My Life: Interview with Makoto Kitanishi, political scientist, Part 3

Medical student

by Masami Nishimoto, Staff Writer

Growing dislike of military, last-ditch measure

In 1944 Mr. Kitanishi entered Kyoto Prefectural University of Medicine because medical students received the longest deferment on military service.

In those days, the course at Kyoto Prefectural University of Medicine lasted seven years: a three-year preparatory course followed by the four-year regular course. Although the fighting in China was dragging on, I didn’t think the war against the United States and Great Britain would last seven years and I felt certain that Japan would lose.

I didn’t have a clear anti-war philosophy. I just didn’t want to go into the army, which I thought was absolutely ridiculous. I told my parents how I felt. My brother had been drafted while a student at Osaka School of Foreign Languages. Losing both of their sons would have been too much for my parents. They understood how I felt.

On August 15, 1945 I had been digging an air raid shelter on the university campus since morning because it was thought that Kyoto might also become a target of the new type of bomb (atomic bomb). Until then there had been no air raid shelters. We were told to gather to hear a broadcast by the emperor at noon. I listened to it in a student break room on a poor-quality radio. “Ah, it’s finally over,” I thought to myself.

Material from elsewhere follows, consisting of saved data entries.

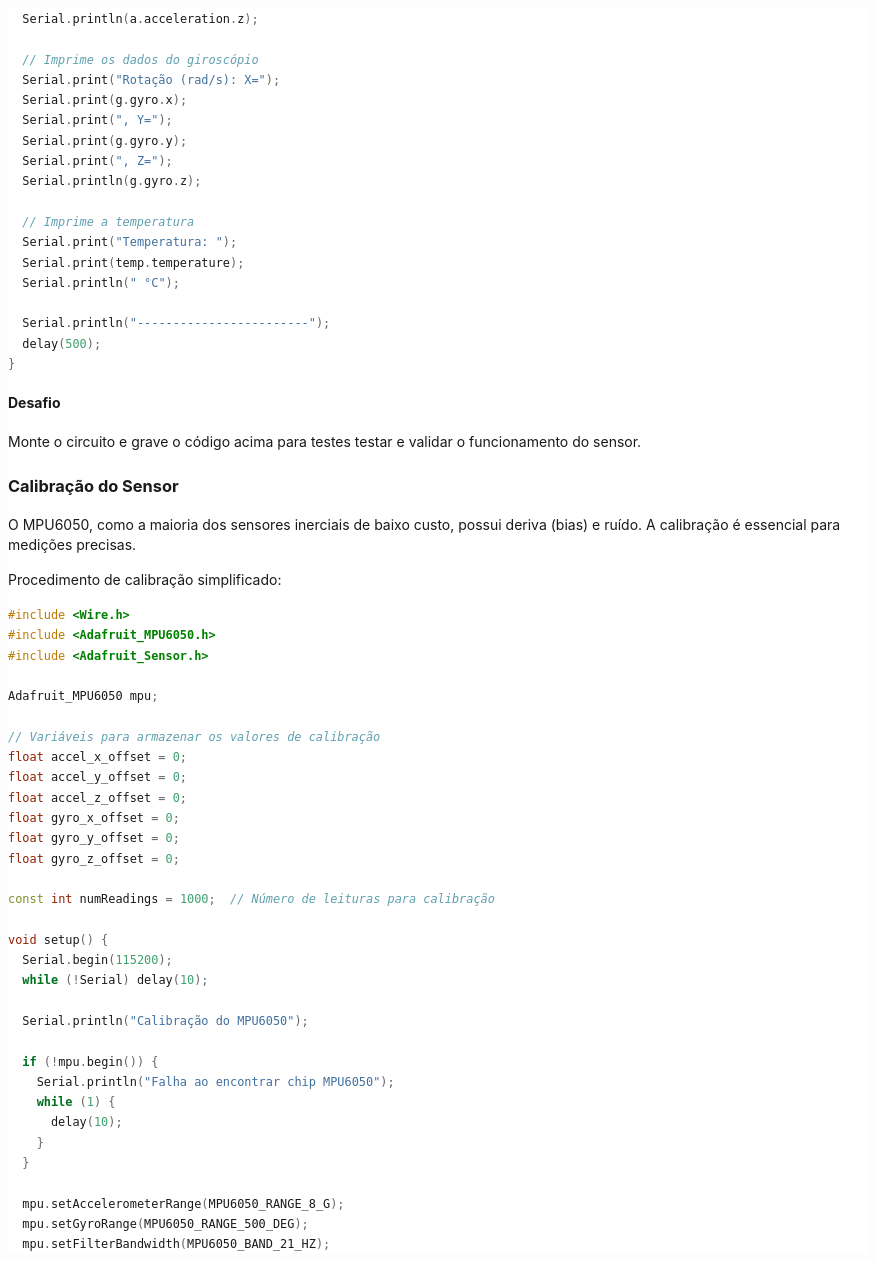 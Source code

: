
 ```cpp
  Serial.println(a.acceleration.z);

  // Imprime os dados do giroscópio
  Serial.print("Rotação (rad/s): X=");
  Serial.print(g.gyro.x);
  Serial.print(", Y=");
  Serial.print(g.gyro.y);
  Serial.print(", Z=");
  Serial.println(g.gyro.z);

  // Imprime a temperatura
  Serial.print("Temperatura: ");
  Serial.print(temp.temperature);
  Serial.println(" °C");

  Serial.println("------------------------");
  delay(500);
}
```

#### Desafio

Monte o circuito e grave o código acima para testes testar e validar o funcionamento do sensor.


### Calibração do Sensor

O MPU6050, como a maioria dos sensores inerciais de baixo custo, possui deriva (bias) e ruído. A calibração é essencial para medições precisas.

Procedimento de calibração simplificado:

```cpp
#include <Wire.h>
#include <Adafruit_MPU6050.h>
#include <Adafruit_Sensor.h>

Adafruit_MPU6050 mpu;

// Variáveis para armazenar os valores de calibração
float accel_x_offset = 0;
float accel_y_offset = 0;
float accel_z_offset = 0;
float gyro_x_offset = 0;
float gyro_y_offset = 0;
float gyro_z_offset = 0;

const int numReadings = 1000;  // Número de leituras para calibração

void setup() {
  Serial.begin(115200);
  while (!Serial) delay(10);
  
  Serial.println("Calibração do MPU6050");

  if (!mpu.begin()) {
    Serial.println("Falha ao encontrar chip MPU6050");
    while (1) {
      delay(10);
    }
  }
  
  mpu.setAccelerometerRange(MPU6050_RANGE_8_G);
  mpu.setGyroRange(MPU6050_RANGE_500_DEG);
  mpu.setFilterBandwidth(MPU6050_BAND_21_HZ);
```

A Korean underclassman I was friends with gave a cheer. Several people began beating him, and I stepped in to break it up. I recall going back to the boarding house, tearing down the black-out curtains and falling asleep sprawled out on my back.

During the war I felt sorry for the guys who had been drafted, though I just looked on. But after the war, when I heard that classmates and childhood friends of mind had died in suicide attacks, I felt guilty. Ichizo Hayashi lived next door to us in Fukuoka. His last letter is included in “Listen to the Voices of the Sea” (a collection of writings by Japanese student soldiers who died during World War II, first published in 1949).

Mr. Hayashi was drafted while a student at Kyoto Imperial University and died on Okinawa in April 1945 in a kamikaze mission. He was 23.

He wrote that he might fly over Hakata, where his parents lived, on the way back from Wonsan on the Korean peninsula. I had often played with him since I was in the third grade. After the war, his brother, who was a year younger, just kept staring off into space on a corner in the neighborhood. I put my cleverness to work to become a medical student and avoided going to war. Because I was in Kyoto I didn’t experience air raids either. While I was in Fukuoka on temporary leave from school (in June 1945) I escaped that air raid too because I’d gone to Saga to do some shopping.

Kyuichi Tokuda (who rebuilt the Communist Party) and others were released from prison in October 1945. That’s when I learned that there were people who had risked their lives to resist, and I was very impressed. I decided to oppose any movement toward war, and I did not hesitate to drop out of Kyoto Prefectural University of Medicine.